Mitch snuffed air and blew his nose into his handkerchief; the warming air was thick with grass pollen. He was not normally susceptible, but his years in prison, with musty air and lots of mold, had exaggerated his reactions.
If the men are out here—and no guarantee of that—they couldn’t save the women. They failed, and they probably died, too. Or they hightailed it out of this miserable place ahead of the wave of hot mud—leaving the women behind.
How am I any better?
I left my women behind, and they took Stella.
What if I do find the males, what of it? What in hell am I looking for? Salvation? An excuse?
He glanced up at the sun, then shaded and dropped his eyes. The thickest deposit of mudstone had set in a dark brown layer all around the banks of the old river, weathered in spots to soil rich enough to support shrubs and trees, hard and stripped and barren elsewhere. Boulders the size and shape of soccer balls pocked the ground, and nowhere any clue as to where an elusive collection of fossils might just poke up underfoot.
He sat on a weather-split boulder and lifted his left elbow onto his knee to get the tingle out of his slack arm. Sometimes the blood just cut off in that arm, and then the nerves, and after a while the arm jerked awake and hurt like hell.

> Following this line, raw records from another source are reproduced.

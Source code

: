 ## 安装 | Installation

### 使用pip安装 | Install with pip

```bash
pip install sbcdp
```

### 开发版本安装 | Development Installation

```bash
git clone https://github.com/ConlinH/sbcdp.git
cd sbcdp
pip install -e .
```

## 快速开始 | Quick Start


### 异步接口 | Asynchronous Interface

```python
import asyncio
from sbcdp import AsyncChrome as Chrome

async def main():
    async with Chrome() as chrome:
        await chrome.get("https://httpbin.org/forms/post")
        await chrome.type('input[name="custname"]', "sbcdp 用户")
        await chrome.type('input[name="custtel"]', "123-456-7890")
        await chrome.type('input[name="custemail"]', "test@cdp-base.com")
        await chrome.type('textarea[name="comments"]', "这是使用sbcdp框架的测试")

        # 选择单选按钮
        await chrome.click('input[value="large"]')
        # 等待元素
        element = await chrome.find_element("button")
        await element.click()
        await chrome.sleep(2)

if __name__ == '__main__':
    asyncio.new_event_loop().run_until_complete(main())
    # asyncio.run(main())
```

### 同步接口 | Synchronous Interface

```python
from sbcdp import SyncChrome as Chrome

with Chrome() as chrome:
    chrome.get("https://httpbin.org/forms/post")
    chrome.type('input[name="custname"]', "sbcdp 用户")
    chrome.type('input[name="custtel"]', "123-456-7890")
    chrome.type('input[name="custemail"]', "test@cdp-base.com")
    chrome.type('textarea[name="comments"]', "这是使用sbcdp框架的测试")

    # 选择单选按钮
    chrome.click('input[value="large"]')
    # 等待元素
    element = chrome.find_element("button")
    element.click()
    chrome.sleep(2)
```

It wasn’t easy staying attentive and on point. Something insisted on getting in the way, perhaps an all-too-real sense of the complete futility of what he was trying to do. “Where would you go?” he whispered. He hunched his knees slowly around the rock, turning his eyes to sweep the rugged land, up the high ground and down into the swales filled with brush. “Where would you weather out twenty thousand years after you died? Come on, guys. Help me out.”
A light breeze whistled through the brush and touched his hair like phantom fingers. He blew a fly away from his lips and brushed the hair out of his eyes. Kaye had always chided him about getting haircuts. After a while she had just let it drop, giving up, and Mitch wondered what he resented more—being treated like a little boy or being given up on by his own wife.
His teeth ground lightly, like a beast scaring away enemies. His chest ached from loneliness and guilt.
Wandering.
His eyes could tell a chip of bone from a pebble at a dozen paces, even now. He could set mental filters to ignore squirrel and rabbit bones, any recent subset of bleached, chewed, or sinew-darkened remnant.